OlaPy - OLAP Engine¶
OlaPy is an OLAP engine based on Python, which gives you a set of tools for the development of reporting and analytical applications, multidimensional analysis, and browsing of aggregated data with MDX and XMLA support. It can be found in GitHub. or PyPI.
- It is fast and uses in-memory technology and various techniques (aggregation and real-time computation) to provide sub-second responses.
- It includes an ETL layer (Extract Transform Load) for better data handling.
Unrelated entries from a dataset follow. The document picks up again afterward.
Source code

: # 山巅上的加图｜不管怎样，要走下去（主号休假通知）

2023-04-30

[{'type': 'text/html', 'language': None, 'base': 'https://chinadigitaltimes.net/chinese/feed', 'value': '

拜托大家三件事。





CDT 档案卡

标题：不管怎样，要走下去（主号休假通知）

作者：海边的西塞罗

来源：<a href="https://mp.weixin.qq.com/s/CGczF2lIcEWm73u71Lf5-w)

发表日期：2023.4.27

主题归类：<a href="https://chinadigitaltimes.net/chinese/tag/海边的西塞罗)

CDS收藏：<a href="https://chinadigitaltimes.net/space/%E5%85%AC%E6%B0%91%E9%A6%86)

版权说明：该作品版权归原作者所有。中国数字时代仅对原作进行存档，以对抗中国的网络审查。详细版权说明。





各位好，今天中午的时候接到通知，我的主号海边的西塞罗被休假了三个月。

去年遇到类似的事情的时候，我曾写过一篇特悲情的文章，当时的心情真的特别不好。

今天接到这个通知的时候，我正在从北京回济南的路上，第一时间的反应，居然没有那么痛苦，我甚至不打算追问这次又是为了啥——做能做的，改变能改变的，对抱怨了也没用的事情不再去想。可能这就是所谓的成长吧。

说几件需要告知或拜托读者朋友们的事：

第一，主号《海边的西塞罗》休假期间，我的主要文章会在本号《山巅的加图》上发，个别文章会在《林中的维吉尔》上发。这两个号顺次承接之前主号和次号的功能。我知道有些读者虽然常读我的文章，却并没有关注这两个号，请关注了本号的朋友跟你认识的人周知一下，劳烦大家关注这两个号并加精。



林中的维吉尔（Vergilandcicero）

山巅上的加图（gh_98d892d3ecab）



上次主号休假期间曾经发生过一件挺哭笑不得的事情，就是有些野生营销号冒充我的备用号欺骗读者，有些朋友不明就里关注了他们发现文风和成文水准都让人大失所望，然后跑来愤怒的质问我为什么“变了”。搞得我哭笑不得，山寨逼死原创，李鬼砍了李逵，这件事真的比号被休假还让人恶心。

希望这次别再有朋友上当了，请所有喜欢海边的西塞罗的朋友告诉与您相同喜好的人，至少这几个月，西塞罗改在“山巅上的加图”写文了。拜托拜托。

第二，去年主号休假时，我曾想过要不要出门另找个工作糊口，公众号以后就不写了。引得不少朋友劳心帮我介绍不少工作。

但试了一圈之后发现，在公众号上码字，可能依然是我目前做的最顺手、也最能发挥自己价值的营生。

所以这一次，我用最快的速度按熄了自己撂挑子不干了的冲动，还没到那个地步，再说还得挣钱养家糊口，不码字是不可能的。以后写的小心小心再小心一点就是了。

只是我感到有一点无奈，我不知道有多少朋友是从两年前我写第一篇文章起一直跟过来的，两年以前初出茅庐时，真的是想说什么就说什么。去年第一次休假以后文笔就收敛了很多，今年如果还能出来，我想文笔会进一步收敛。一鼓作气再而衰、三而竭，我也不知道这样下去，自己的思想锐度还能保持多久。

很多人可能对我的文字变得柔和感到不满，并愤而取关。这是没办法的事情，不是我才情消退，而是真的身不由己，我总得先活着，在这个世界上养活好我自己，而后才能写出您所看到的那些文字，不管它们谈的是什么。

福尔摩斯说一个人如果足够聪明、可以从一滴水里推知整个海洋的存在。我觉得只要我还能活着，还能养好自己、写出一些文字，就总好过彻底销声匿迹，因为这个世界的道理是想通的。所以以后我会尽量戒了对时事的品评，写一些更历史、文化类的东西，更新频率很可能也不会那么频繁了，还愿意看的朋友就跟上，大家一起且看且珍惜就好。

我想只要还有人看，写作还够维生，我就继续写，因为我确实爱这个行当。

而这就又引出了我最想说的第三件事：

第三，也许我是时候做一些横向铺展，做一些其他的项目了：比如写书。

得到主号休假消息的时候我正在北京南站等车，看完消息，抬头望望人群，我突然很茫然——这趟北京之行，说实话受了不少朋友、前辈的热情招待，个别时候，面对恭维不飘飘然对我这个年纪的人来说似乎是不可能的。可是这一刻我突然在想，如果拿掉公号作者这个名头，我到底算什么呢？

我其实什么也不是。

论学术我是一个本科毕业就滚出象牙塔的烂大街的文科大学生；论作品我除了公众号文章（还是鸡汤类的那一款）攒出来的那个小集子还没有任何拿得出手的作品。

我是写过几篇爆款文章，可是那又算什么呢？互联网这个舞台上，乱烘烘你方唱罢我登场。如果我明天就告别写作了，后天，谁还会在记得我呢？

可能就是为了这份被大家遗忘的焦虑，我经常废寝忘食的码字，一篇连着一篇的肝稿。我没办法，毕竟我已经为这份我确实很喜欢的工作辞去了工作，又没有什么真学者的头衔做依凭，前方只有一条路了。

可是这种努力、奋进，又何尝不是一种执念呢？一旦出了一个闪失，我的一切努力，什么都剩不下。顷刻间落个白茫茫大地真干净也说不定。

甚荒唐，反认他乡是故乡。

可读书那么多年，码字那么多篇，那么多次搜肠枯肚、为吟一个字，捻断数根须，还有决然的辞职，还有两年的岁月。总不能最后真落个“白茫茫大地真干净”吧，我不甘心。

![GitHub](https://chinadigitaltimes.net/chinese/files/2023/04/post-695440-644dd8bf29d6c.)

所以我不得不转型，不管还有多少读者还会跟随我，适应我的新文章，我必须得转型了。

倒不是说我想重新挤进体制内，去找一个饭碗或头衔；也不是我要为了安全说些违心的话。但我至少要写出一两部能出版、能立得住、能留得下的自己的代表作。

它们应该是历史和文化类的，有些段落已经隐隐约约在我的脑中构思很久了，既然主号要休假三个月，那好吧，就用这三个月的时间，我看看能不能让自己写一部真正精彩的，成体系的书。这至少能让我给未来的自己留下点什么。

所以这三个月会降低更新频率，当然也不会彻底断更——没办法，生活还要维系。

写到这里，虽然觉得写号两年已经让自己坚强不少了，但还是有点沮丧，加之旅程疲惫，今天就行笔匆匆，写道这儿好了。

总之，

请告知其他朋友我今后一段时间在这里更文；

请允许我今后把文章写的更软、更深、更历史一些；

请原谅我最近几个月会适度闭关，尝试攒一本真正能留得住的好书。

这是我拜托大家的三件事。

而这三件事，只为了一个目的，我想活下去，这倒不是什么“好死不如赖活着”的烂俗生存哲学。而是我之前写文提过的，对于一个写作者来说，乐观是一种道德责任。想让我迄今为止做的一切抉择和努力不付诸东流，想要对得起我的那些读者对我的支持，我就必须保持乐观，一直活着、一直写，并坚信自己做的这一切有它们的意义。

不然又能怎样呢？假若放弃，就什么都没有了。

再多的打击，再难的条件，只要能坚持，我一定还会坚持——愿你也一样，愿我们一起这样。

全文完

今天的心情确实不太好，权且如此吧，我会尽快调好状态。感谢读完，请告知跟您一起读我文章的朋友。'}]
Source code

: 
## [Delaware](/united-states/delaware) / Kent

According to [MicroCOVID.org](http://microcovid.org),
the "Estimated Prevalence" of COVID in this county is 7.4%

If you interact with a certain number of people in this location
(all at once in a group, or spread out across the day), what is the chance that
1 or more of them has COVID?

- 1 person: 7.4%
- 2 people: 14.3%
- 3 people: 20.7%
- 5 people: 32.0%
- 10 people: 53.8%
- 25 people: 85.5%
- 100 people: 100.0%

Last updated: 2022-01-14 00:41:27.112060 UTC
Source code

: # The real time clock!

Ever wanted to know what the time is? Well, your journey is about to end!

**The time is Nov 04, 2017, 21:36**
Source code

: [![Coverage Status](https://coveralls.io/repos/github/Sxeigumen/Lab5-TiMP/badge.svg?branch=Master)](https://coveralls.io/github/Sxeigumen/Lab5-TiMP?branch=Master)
- It support most common databases (Postgres, MySql, Oracle, SQL Server) and CSV file format (only CSV right now) to construct cubes.
Contents:
Installation¶
Install from Github¶
The project sources are stored in Github repository.
Download from GitHub:
git clone git://github.com/abilian/olapy.git
Then install:
cd olapy
python setup.py install
Initialization¶
Before running olapy, you have to initialize it with:
olapy init
Testing¶
OlaPy is configured to run units and integrations tests suites. Before running tests, make sure you have installed all development requirements with:
pip install -r dev-requirements.txt
and then run:
tox
Test other databases¶
The default database used with tests is sqlite, if you want to run tests against mysql or postgres, you need to install the appropriate driver and export a connection string like this
export SQLALCHEMY_DATABASE_URI = { dialect+driver://username:password@host:port/database }
take a look to SQLAlchemy documentation for more information.
Olapy-data¶
After Olapy initialization, you can take a look to olapy-data folder located under:
~/olapy-data for Linux/Mac user
C:\User\{USER_NAME}\olapy-data for Windows
This folder contains some required files to configure olapy and some demo cubes under /cubes folder, we will deeply discuss about this in the Cubes and Cube Customization
Quick Start¶
OlaPy as XMLA server¶
After installation, you can run the Olapy server with:
olapy runserver
All you have to do now is to try it with an Excel spreadsheet:
open excel, open new spreadsheet and go to : Data -> From Other Sources -> From Analysis Services
After that, Excel will ask you the server name: put http://127.0.0.1:8000/
and click next, then you can chose one of default olapy demo cubes (sales, foodmart…) and finish.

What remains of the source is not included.